Les classifications psychiatriques n’ont cessé de changer, notamment ces dernières décennies. Leurs nomenclatures ont évolué au grès des discours dont elles sont contemporaines. Cependant, dans leur précipitation à rejoindre ces discours, elles n’ont pas anticipé l’impasse dans laquelle elles se trouvent actuellement. Leur existence est désormais remise en question. Elles sont dénoncées comme des discriminations, au nom du fait qu’« il y a […] à la place [des pathologies], des styles de vie librement choisis – une liberté imprescriptible parce qu’elle est celle des sujets de droit » [1].
La clinique analytique se spécifie d’être une clinique du singulier. Chaque sujet est pris un à un, dans ce qu’il dit, en tant que : « Les sujets d’un type sont […] sans utilité pour les autres du même type » [2]. Néanmoins, si l’on pousse à l’extrême la logique de la revendication du style de vie, même le fait d’isoler quelque chose qui fait rupture dans la vie d’un sujet, et donc symptôme, et qui l’amène à rencontrer un analyste, paraît y contrevenir. Tel trait isolé par le sujet comme un accroc dans son existence, l’irruption de quelque chose qui le dérange, peut être pris comme un trait de personnalité auquel l’environnent doit s’adapter. Ainsi, un sujet qui souffre de devoir vérifier trois fois qu’il a bien fermé la porte avant de quitter son domicile, pourrait se revendiquer comme un « vérificateur » et envisager des adaptations en conséquence. Le symptôme serait ici élevé au rang d’insigne de l’individu. Style de vie librement choisi certes, mais coûteux.

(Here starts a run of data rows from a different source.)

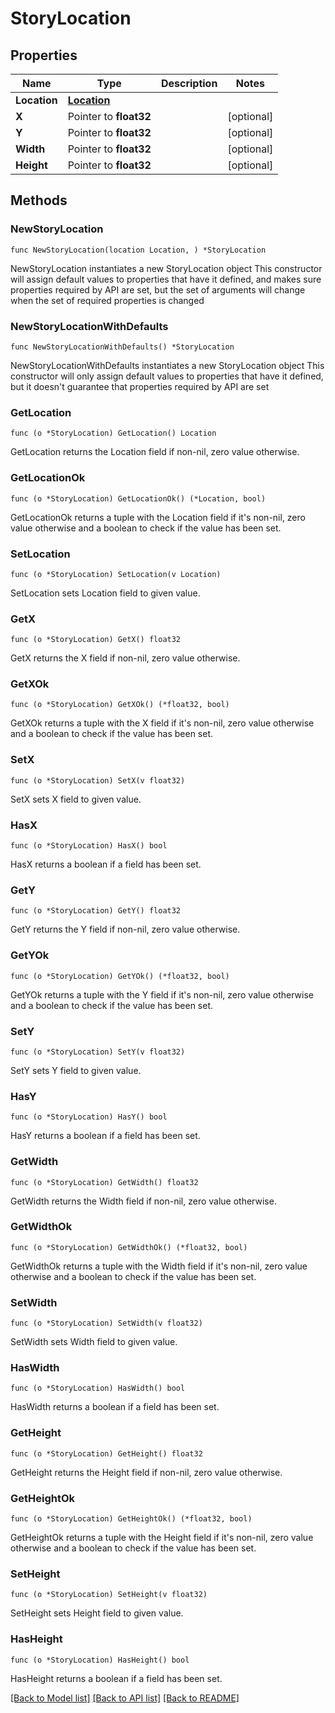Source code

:# StoryLocation

## Properties

Name | Type | Description | Notes
------------ | ------------- | ------------- | -------------
**Location** | [**Location**](Location.md) |  | 
**X** | Pointer to **float32** |  | [optional] 
**Y** | Pointer to **float32** |  | [optional] 
**Width** | Pointer to **float32** |  | [optional] 
**Height** | Pointer to **float32** |  | [optional] 

## Methods

### NewStoryLocation

`func NewStoryLocation(location Location, ) *StoryLocation`

NewStoryLocation instantiates a new StoryLocation object
This constructor will assign default values to properties that have it defined,
and makes sure properties required by API are set, but the set of arguments
will change when the set of required properties is changed

### NewStoryLocationWithDefaults

`func NewStoryLocationWithDefaults() *StoryLocation`

NewStoryLocationWithDefaults instantiates a new StoryLocation object
This constructor will only assign default values to properties that have it defined,
but it doesn't guarantee that properties required by API are set

### GetLocation

`func (o *StoryLocation) GetLocation() Location`

GetLocation returns the Location field if non-nil, zero value otherwise.

### GetLocationOk

`func (o *StoryLocation) GetLocationOk() (*Location, bool)`

GetLocationOk returns a tuple with the Location field if it's non-nil, zero value otherwise
and a boolean to check if the value has been set.

### SetLocation

`func (o *StoryLocation) SetLocation(v Location)`

SetLocation sets Location field to given value.


### GetX

`func (o *StoryLocation) GetX() float32`

GetX returns the X field if non-nil, zero value otherwise.

### GetXOk

`func (o *StoryLocation) GetXOk() (*float32, bool)`

GetXOk returns a tuple with the X field if it's non-nil, zero value otherwise
and a boolean to check if the value has been set.

### SetX

`func (o *StoryLocation) SetX(v float32)`

SetX sets X field to given value.

### HasX

`func (o *StoryLocation) HasX() bool`

HasX returns a boolean if a field has been set.

### GetY

`func (o *StoryLocation) GetY() float32`

GetY returns the Y field if non-nil, zero value otherwise.

### GetYOk

`func (o *StoryLocation) GetYOk() (*float32, bool)`

GetYOk returns a tuple with the Y field if it's non-nil, zero value otherwise
and a boolean to check if the value has been set.

### SetY

`func (o *StoryLocation) SetY(v float32)`

SetY sets Y field to given value.

### HasY

`func (o *StoryLocation) HasY() bool`

HasY returns a boolean if a field has been set.

### GetWidth

`func (o *StoryLocation) GetWidth() float32`

GetWidth returns the Width field if non-nil, zero value otherwise.

### GetWidthOk

`func (o *StoryLocation) GetWidthOk() (*float32, bool)`

GetWidthOk returns a tuple with the Width field if it's non-nil, zero value otherwise
and a boolean to check if the value has been set.

### SetWidth

`func (o *StoryLocation) SetWidth(v float32)`

SetWidth sets Width field to given value.

### HasWidth

`func (o *StoryLocation) HasWidth() bool`

HasWidth returns a boolean if a field has been set.

### GetHeight

`func (o *StoryLocation) GetHeight() float32`

GetHeight returns the Height field if non-nil, zero value otherwise.

### GetHeightOk

`func (o *StoryLocation) GetHeightOk() (*float32, bool)`

GetHeightOk returns a tuple with the Height field if it's non-nil, zero value otherwise
and a boolean to check if the value has been set.

### SetHeight

`func (o *StoryLocation) SetHeight(v float32)`

SetHeight sets Height field to given value.

### HasHeight

`func (o *StoryLocation) HasHeight() bool`

HasHeight returns a boolean if a field has been set.


[[Back to Model list]](../README.md#documentation-for-models) [[Back to API list]](../README.md#documentation-for-api-endpoints) [[Back to README]](../README.md)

Jacques-Alain Miller note concernant la clinique analytique que « [c]’est un savoir de part en part déterminé par les conditions de son élaboration, c’est-à-dire par la structure de l’expérience analytique […] En cela, la clinique psychanalytique, à proprement parler ne peut être que le savoir du transfert » [3]. Il s’agit d’une clinique sous transfert. Ce qui se dit au cours des séances ne peut être dissocié du phénomène transférentiel, dont l’analyste est le support. Le sujet qui vient trouver un analyste suppose que ce qui fait accroc dans sa vie a un sens qu’il souhaite interroger. Les premières séances vont permettre l’enclenchement de la parole analysante. L’analyste par son écoute, son acte de coupure ou d’interprétation renvoie ses dits à celui qui lui parle. Peu à peu, s’installe la supposition que ces dits recèlent un savoir sur le symptôme. C’est la constitution du transfert comme de « l’amour qui s’adresse au savoir » [4].
Ainsi, l’analyste qui se fait adresse est dans le tableau. Sa présence permet pour l’analysant la formation d’un savoir singulier qui jaillit par petits bouts, et qui entraîne une modification des symptômes.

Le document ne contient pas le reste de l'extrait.